Mass spectrometry-based urinary proteomics is one of the most attractive strategies to discover
proteins for diagnosis, prognosis, monitoring, or prediction of therapeutic responses of
urological diseases involving the kidney, prostate, and bladder; however, interfering compounds found in urine necessitate sample preparation strategies that are currently not suitable for urinary proteomics in the clinical setting. Herein, we describe the C4-tip method, comprising a simple, automated strategy utilizing a reverse-phase resin tip-based format and "on-tip" digestion to examine the urine
proteome.
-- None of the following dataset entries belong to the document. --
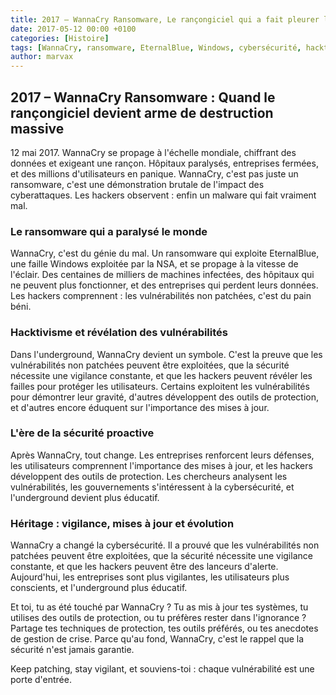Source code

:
 ```yaml
---
title: 2017 – WannaCry Ransomware, Le rançongiciel qui a fait pleurer le monde
date: 2017-05-12 00:00 +0100
categories: [Histoire]
tags: [WannaCry, ransomware, EternalBlue, Windows, cybersécurité, hacktivisme, underground]
author: marvax
---
```


## 2017 – WannaCry Ransomware : Quand le rançongiciel devient arme de destruction massive

12 mai 2017. WannaCry se propage à l'échelle mondiale, chiffrant des données et exigeant une rançon. Hôpitaux paralysés, entreprises fermées, et des millions d'utilisateurs en panique. WannaCry, c'est pas juste un ransomware, c'est une démonstration brutale de l'impact des cyberattaques. Les hackers observent : enfin un malware qui fait vraiment mal.

### Le ransomware qui a paralysé le monde

WannaCry, c'est du génie du mal. Un ransomware qui exploite EternalBlue, une faille Windows exploitée par la NSA, et se propage à la vitesse de l'éclair. Des centaines de milliers de machines infectées, des hôpitaux qui ne peuvent plus fonctionner, et des entreprises qui perdent leurs données. Les hackers comprennent : les vulnérabilités non patchées, c'est du pain béni.

### Hacktivisme et révélation des vulnérabilités

Dans l'underground, WannaCry devient un symbole. C'est la preuve que les vulnérabilités non patchées peuvent être exploitées, que la sécurité nécessite une vigilance constante, et que les hackers peuvent révéler les failles pour protéger les utilisateurs. Certains exploitent les vulnérabilités pour démontrer leur gravité, d'autres développent des outils de protection, et d'autres encore éduquent sur l'importance des mises à jour.

### L'ère de la sécurité proactive

Après WannaCry, tout change. Les entreprises renforcent leurs défenses, les utilisateurs comprennent l'importance des mises à jour, et les hackers développent des outils de protection. Les chercheurs analysent les vulnérabilités, les gouvernements s'intéressent à la cybersécurité, et l'underground devient plus éducatif.

### Héritage : vigilance, mises à jour et évolution

WannaCry a changé la cybersécurité. Il a prouvé que les vulnérabilités non patchées peuvent être exploitées, que la sécurité nécessite une vigilance constante, et que les hackers peuvent être des lanceurs d'alerte. Aujourd'hui, les entreprises sont plus vigilantes, les utilisateurs plus conscients, et l'underground plus éducatif.

Et toi, tu as été touché par WannaCry ? Tu as mis à jour tes systèmes, tu utilises des outils de protection, ou tu préfères rester dans l'ignorance ? Partage tes techniques de protection, tes outils préférés, ou tes anecdotes de gestion de crise. Parce qu'au fond, WannaCry, c'est le rappel que la sécurité n'est jamais garantie.

Keep patching, stay vigilant, et souviens-toi : chaque vulnérabilité est une porte d'entrée.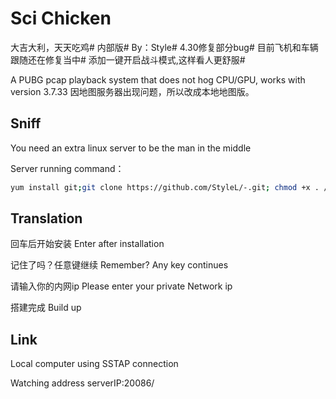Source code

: 
# Sci Chicken

大吉大利，天天吃鸡#
内部版#
By：Style#
4.30修复部分bug#
目前飞机和车辆跟随还在修复当中#
添加一键开启战斗模式,这样看人更舒服#

A PUBG pcap playback system that does not hog CPU/GPU, works with version 3.7.33
因地图服务器出现问题，所以改成本地地图版。

## Sniff

You need an extra linux server to be the man in the middle

Server running command：
```bash
yum install git;git clone https://github.com/StyleL/-.git; chmod +x . /root/-/update.sh;. /root/-/update.sh
```

## Translation

回车后开始安装  Enter after installation

记住了吗？任意键继续  Remember? Any key continues

请输入你的内网ip   Please enter your private Network ip

搭建完成 Build up


## Link

Local computer using SSTAP connection

Watching address  serverIP:20086/
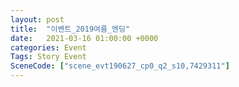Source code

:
 ```yaml
---
layout: post
title:  "이벤트_2019여름_엔딩"
date:   2021-03-16 01:00:00 +0000
categories: Event
Tags: Story Event
SceneCode: ["scene_evt190627_cp0_q2_s10,7429311"]
---
```

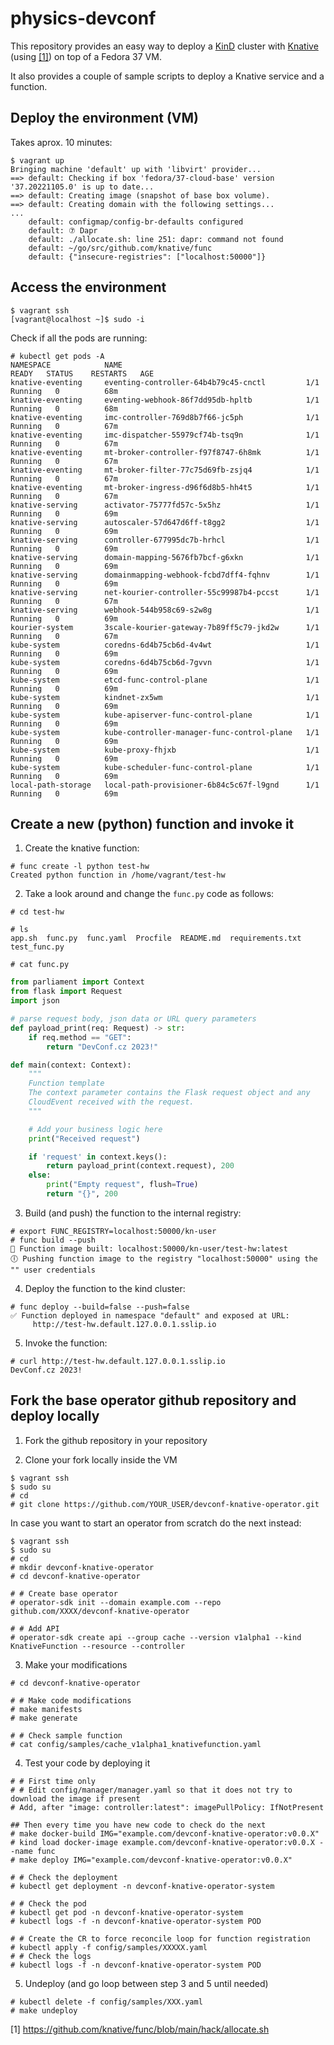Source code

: # physics-devconf

This repository provides an easy way to deploy a [KinD](https://kind.sigs.k8s.io/) cluster with [Knative](https://knative.dev/) (using [[1]](https://github.com/knative/func/blob/main/hack/allocate.sh)) on
top of a Fedora 37 VM.

It also provides a couple of sample scripts to deploy a Knative service and a function.

## Deploy the environment (VM)

Takes aprox. 10 minutes:
```
$ vagrant up
Bringing machine 'default' up with 'libvirt' provider...
==> default: Checking if box 'fedora/37-cloud-base' version '37.20221105.0' is up to date...
==> default: Creating image (snapshot of base box volume).
==> default: Creating domain with the following settings...
...
    default: configmap/config-br-defaults configured
    default: ⑦ Dapr
    default: ./allocate.sh: line 251: dapr: command not found
    default: ~/go/src/github.com/knative/func
    default: {"insecure-registries": ["localhost:50000"]}
```

## Access the environment

    $ vagrant ssh
    [vagrant@localhost ~]$ sudo -i

Check if all the pods are running:
```
# kubectl get pods -A
NAMESPACE            NAME                                         READY   STATUS    RESTARTS   AGE
knative-eventing     eventing-controller-64b4b79c45-cnctl         1/1     Running   0          68m
knative-eventing     eventing-webhook-86f7dd95db-hpltb            1/1     Running   0          68m
knative-eventing     imc-controller-769d8b7f66-jc5ph              1/1     Running   0          67m
knative-eventing     imc-dispatcher-55979cf74b-tsq9n              1/1     Running   0          67m
knative-eventing     mt-broker-controller-f97f8747-6h8mk          1/1     Running   0          67m
knative-eventing     mt-broker-filter-77c75d69fb-zsjq4            1/1     Running   0          67m
knative-eventing     mt-broker-ingress-d96f6d8b5-hh4t5            1/1     Running   0          67m
knative-serving      activator-75777fd57c-5x5hz                   1/1     Running   0          69m
knative-serving      autoscaler-57d647d6ff-t8gg2                  1/1     Running   0          69m
knative-serving      controller-677995dc7b-hrhcl                  1/1     Running   0          69m
knative-serving      domain-mapping-5676fb7bcf-g6xkn              1/1     Running   0          69m
knative-serving      domainmapping-webhook-fcbd7dff4-fqhnv        1/1     Running   0          69m
knative-serving      net-kourier-controller-55c99987b4-pccst      1/1     Running   0          67m
knative-serving      webhook-544b958c69-s2w8g                     1/1     Running   0          69m
kourier-system       3scale-kourier-gateway-7b89ff5c79-jkd2w      1/1     Running   0          67m
kube-system          coredns-6d4b75cb6d-4v4wt                     1/1     Running   0          69m
kube-system          coredns-6d4b75cb6d-7gvvn                     1/1     Running   0          69m
kube-system          etcd-func-control-plane                      1/1     Running   0          69m
kube-system          kindnet-zx5wm                                1/1     Running   0          69m
kube-system          kube-apiserver-func-control-plane            1/1     Running   0          69m
kube-system          kube-controller-manager-func-control-plane   1/1     Running   0          69m
kube-system          kube-proxy-fhjxb                             1/1     Running   0          69m
kube-system          kube-scheduler-func-control-plane            1/1     Running   0          69m
local-path-storage   local-path-provisioner-6b84c5c67f-l9gnd      1/1     Running   0          69m
```

## Create a new (python) function and invoke it

1. Create the knative function:
```
# func create -l python test-hw
Created python function in /home/vagrant/test-hw
```

2. Take a look around and change the `func.py` code as follows:
```
# cd test-hw

# ls
app.sh  func.py  func.yaml  Procfile  README.md  requirements.txt  test_func.py

# cat func.py
```
```python
from parliament import Context
from flask import Request
import json

# parse request body, json data or URL query parameters
def payload_print(req: Request) -> str:
    if req.method == "GET":
        return "DevConf.cz 2023!"

def main(context: Context):
    """
    Function template
    The context parameter contains the Flask request object and any
    CloudEvent received with the request.
    """

    # Add your business logic here
    print("Received request")

    if 'request' in context.keys():
        return payload_print(context.request), 200
    else:
        print("Empty request", flush=True)
        return "{}", 200
```

3. Build (and push) the function to the internal registry:
```
# export FUNC_REGISTRY=localhost:50000/kn-user
# func build --push
🙌 Function image built: localhost:50000/kn-user/test-hw:latest
🕕 Pushing function image to the registry "localhost:50000" using the "" user credentials
```

4. Deploy the function to the kind cluster:
```
# func deploy --build=false --push=false
✅ Function deployed in namespace "default" and exposed at URL:
     http://test-hw.default.127.0.0.1.sslip.io
```

5. Invoke the function:
```
# curl http://test-hw.default.127.0.0.1.sslip.io
DevConf.cz 2023!
```

## Fork the base operator github repository and deploy locally


1. Fork the github repository in your repository

2. Clone your fork locally inside the VM
```
$ vagrant ssh
$ sudo su
# cd
# git clone https://github.com/YOUR_USER/devconf-knative-operator.git
```

   In case you want to start an operator from scratch do the next instead:
```
$ vagrant ssh
$ sudo su
# cd
# mkdir devconf-knative-operator
# cd devconf-knative-operator

# # Create base operator
# operator-sdk init --domain example.com --repo github.com/XXXX/devconf-knative-operator

# # Add API
# operator-sdk create api --group cache --version v1alpha1 --kind KnativeFunction --resource --controller
```


3. Make your modifications
```
# cd devconf-knative-operator

# # Make code modifications
# make manifests
# make generate

# # Check sample function
# cat config/samples/cache_v1alpha1_knativefunction.yaml
```

4. Test your code by deploying it
```
# # First time only
# # Edit config/manager/manager.yaml so that it does not try to download the image if present
# Add, after "image: controller:latest": imagePullPolicy: IfNotPresent

## Then every time you have new code to check do the next
# make docker-build IMG="example.com/devconf-knative-operator:v0.0.X"
# kind load docker-image example.com/devconf-knative-operator:v0.0.X --name func
# make deploy IMG="example.com/devconf-knative-operator:v0.0.X"

# # Check the deployment
# kubectl get deployment -n devconf-knative-operator-system

# # Check the pod
# kubectl get pod -n devconf-knative-operator-system
# kubectl logs -f -n devconf-knative-operator-system POD

# # Create the CR to force reconcile loop for function registration
# kubectl apply -f config/samples/XXXXX.yaml
# # Check the logs
# kubectl logs -f -n devconf-knative-operator-system POD
```

5. Undeploy (and go loop between step 3 and 5 until needed)
```
# kubectl delete -f config/samples/XXX.yaml
# make undeploy
```

[1] https://github.com/knative/func/blob/main/hack/allocate.sh
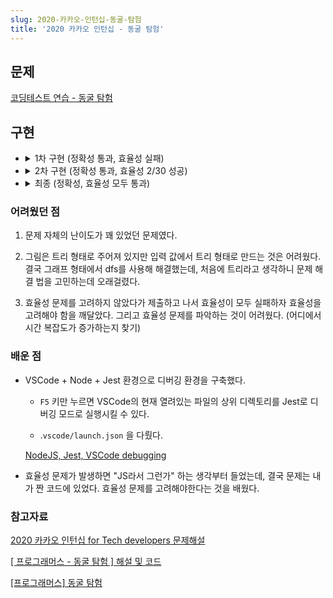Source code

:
 ```yaml
---
slug: 2020-카카오-인턴십-동굴-탐험
title: '2020 카카오 인턴십 - 동굴 탐험'
---
```


## 문제

[코딩테스트 연습 - 동굴 탐험](https://programmers.co.kr/learn/courses/30/lessons/67260?language=javascript)

## 구현

- <details><summary>1차 구현 (정확성 통과, 효율성 실패)</summary>

  ```javascript
  function solution(n, path, order) {
    const nodes = Array.from({ length: n }, () => new Node([], 0, false));
    const start = nodes[0];
    const locks = [];

    for (const p of path) {
      nodes[p[0]].edges.push(p[1]);
      nodes[p[1]].edges.push(p[0]);
    }

    for (const o of order) {
      nodes[o[1]].prior = o[0];
    }

    if (start.prior !== 0) {
      return false;
    }

    start.visited = true;
    start.edges.forEach(edgeNum => visit(edgeNum, nodes, locks));

    if (nodes.some(node => node.visited === false)) {
      return false;
    } else {
      return true;
    }
  }

  function visit(nodeNum, nodes, locks) {
    const current = nodes[nodeNum];
    const priorNode = nodes[current.prior];

    if (current.visited === true) {
      return;
    }

    if (priorNode.visited === false) {
      locks.push(nodeNum);
      return;
    }

    current.visited = true;
    const openNum = locks.find(lockNum => nodes[lockNum].prior === nodeNum);
    if (openNum) {
      visit(openNum, nodes, locks);
    }

    current.edges.forEach(edge => visit(edge, nodes, locks));
  }

  class Node {
    constructor(edges, prior, visited) {
      this.edges = edges;
      this.prior = prior;
      this.visited = visited;
    }
  }
  ```

  - 효율성 실패의 원인이 시간 초과도 있었지만 런타임 에러도 있었음. → 재귀 호출로 인한 stack overflow로 판단

  </details>

- <details><summary>2차 구현 (정확성 통과, 효율성 2/30 성공)</summary>

  ```javascript
  function solution(n, path, order) {
    const nodes = Array.from({ length: n }, () => new Node([], 0, false));
    const start = nodes[0];
    const stack = [];
    const locks = [];

    for (const p of path) {
      nodes[p[0]].edges.push(p[1]);
      nodes[p[1]].edges.push(p[0]);
    }

    for (const o of order) {
      nodes[o[1]].prior = o[0];
    }

    if (start.prior !== 0) {
      return false;
    }

    start.visited = true;
    start.edges.forEach(edge => stack.push(edge));

    while (stack.length !== 0) {
      const nodeNum = stack.pop();
      const availables = visit(nodeNum, nodes, locks);
      availables.forEach(availNum => stack.push(availNum));
    }

    if (nodes.some(node => node.visited === false)) {
      return false;
    } else {
      return true;
    }
  }

  function visit(nodeNum, nodes, locks) {
    const current = nodes[nodeNum];
    const priorNode = nodes[current.prior];

    if (current.visited === true) {
      return [];
    }

    if (priorNode.visited === false) {
      locks.push(nodeNum);
      return [];
    }

    current.visited = true;

    const openNum = locks.find(lockNum => nodes[lockNum].prior === nodeNum);
    if (openNum) {
      return [...current.edges, openNum];
    }
    return [...current.edges];
  }

  class Node {
    constructor(edges, prior, visited) {
      this.edges = edges;
      this.prior = prior;
      this.visited = visited;
    }
  }
  ```

  - visit 함수를 재귀호출하지 않고, 방문할 노드 목록을 stack으로 관리한 뒤 visit 함수에서는 방문할 노드 리스트를 리턴하게끔 수정함.

  - 효율성 테스트의 2개 테스트 케이스에 대해서만 통과했는데, 나머지는 모두 시간 초과로 인한 에러였음.

  </details>

- <details><summary>최종 (정확성, 효율성 모두 통과)</summary>

  ```javascript
  function solution(n, path, order) {
    const nodes = Array.from({ length: n }, () => new Node([], 0, false, 0));
    const start = nodes[0];
    const stack = [];

    for (const p of path) {
      nodes[p[0]].edges.push(p[1]);
      nodes[p[1]].edges.push(p[0]);
    }

    for (const o of order) {
      nodes[o[1]].prior = o[0];
    }

    if (start.prior !== 0) {
      return false;
    }

    start.visited = true;
    start.edges.forEach(edge => stack.push(edge));

    while (stack.length !== 0) {
      const node = stack.pop();
      const availables = visit(node, nodes);
      availables.forEach(availNum => stack.push(availNum));
    }

    if (nodes.some(node => node.visited === false)) {
      return false;
    } else {
      return true;
    }
  }

  function visit(node, nodes) {
    const current = nodes[node];
    const priorNode = nodes[current.prior];

    if (current.visited === true) {
      return [];
    }

    if (priorNode.visited === false) {
      priorNode.next = node;
      return [];
    }

    current.visited = true;

    if (current.next) {
      return [...current.edges, current.next];
    }
    return [...current.edges];
  }

  class Node {
    constructor(edges, prior, visited, next) {
      this.edges = edges;
      this.prior = prior;
      this.visited = visited;
      this.next = next;
    }
  }
  ```

  - locks 배열에 노드 목록을 담아두고, 이번 방문을 통해 방문할 수 있게 된 노드를 배열에서 find 함수로 찾는 과정이 추가적인 시간 복잡도를 발생시켰음 ... (이걸 찾는데 꽤나 해멨다.)

  </details>

### 어려웠던 점

1. 문제 자체의 난이도가 꽤 있었던 문제였다.

1. 그림은 트리 형태로 주어져 있지만 입력 값에서 트리 형태로 만드는 것은 어려웠다. 결국 그래프 형태에서 dfs를 사용해 해결했는데, 처음에 트리라고 생각하니 문제 해결 법을 고민하는데 오래걸렸다.

1. 효율성 문제를 고려하지 않았다가 제출하고 나서 효율성이 모두 실패하자 효율성을 고려해야 함을 깨달았다. 그리고 효율성 문제를 파악하는 것이 어려웠다. (어디에서 시간 복잡도가 증가하는지 찾기)

### 배운 점

- VSCode + Node + Jest 환경으로 디버깅 환경을 구축했다.

  - `F5` 키만 누르면 VSCode의 현재 열려있는 파일의 상위 디렉토리를 Jest로 디버깅 모드로 실행시킬 수 있다.

  - .`vscode/launch.json` 을 다뤘다.

  [NodeJS, Jest, VSCode debugging](https://www.notion.so/00cf8f3ffbaf4a7da77eb52df820e418)

- 효율성 문제가 발생하면 "JS라서 그런가" 하는 생각부터 들었는데, 결국 문제는 내가 짠 코드에 있었다. 효율성 문제를 고려해야한다는 것을 배웠다.

### 참고자료

[2020 카카오 인턴십 for Tech developers 문제해설](https://tech.kakao.com/2020/07/01/2020-internship-test/)

[[ 프로그래머스 - 동굴 탐험 ] 해설 및 코드](https://beginthread.tistory.com/161)

[[프로그래머스] 동굴 탐험](https://medium.com/@haeseok/%ED%94%84%EB%A1%9C%EA%B7%B8%EB%9E%98%EB%A8%B8%EC%8A%A4-%EB%8F%99%EA%B5%B4-%ED%83%90%ED%97%98-a669d62f304d)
We first determined the optimal conditions for
protein isolation and
protease digestion on the C4-tip using the standard
protein bovine
fetuin. Next, we applied the C4-tip method to urinary proteomics, identifying a total of 813
protein groups using LC-MS/MS, with identified
proteins from the C4-tip method displaying a similar distribution of gene ontology (GO) cellular component assignments compared to identified
proteins from an ultrafiltration preparation method. Finally, we assessed the reproducibility of the C4-tip method, revealing a high Spearman correlation R-value for shared
proteins identified across all
tips. Together, we have shown the C4-tip method to be a simple, robust method for high-throughput analysis of the urinary
proteome by mass spectrometry in the clinical setting.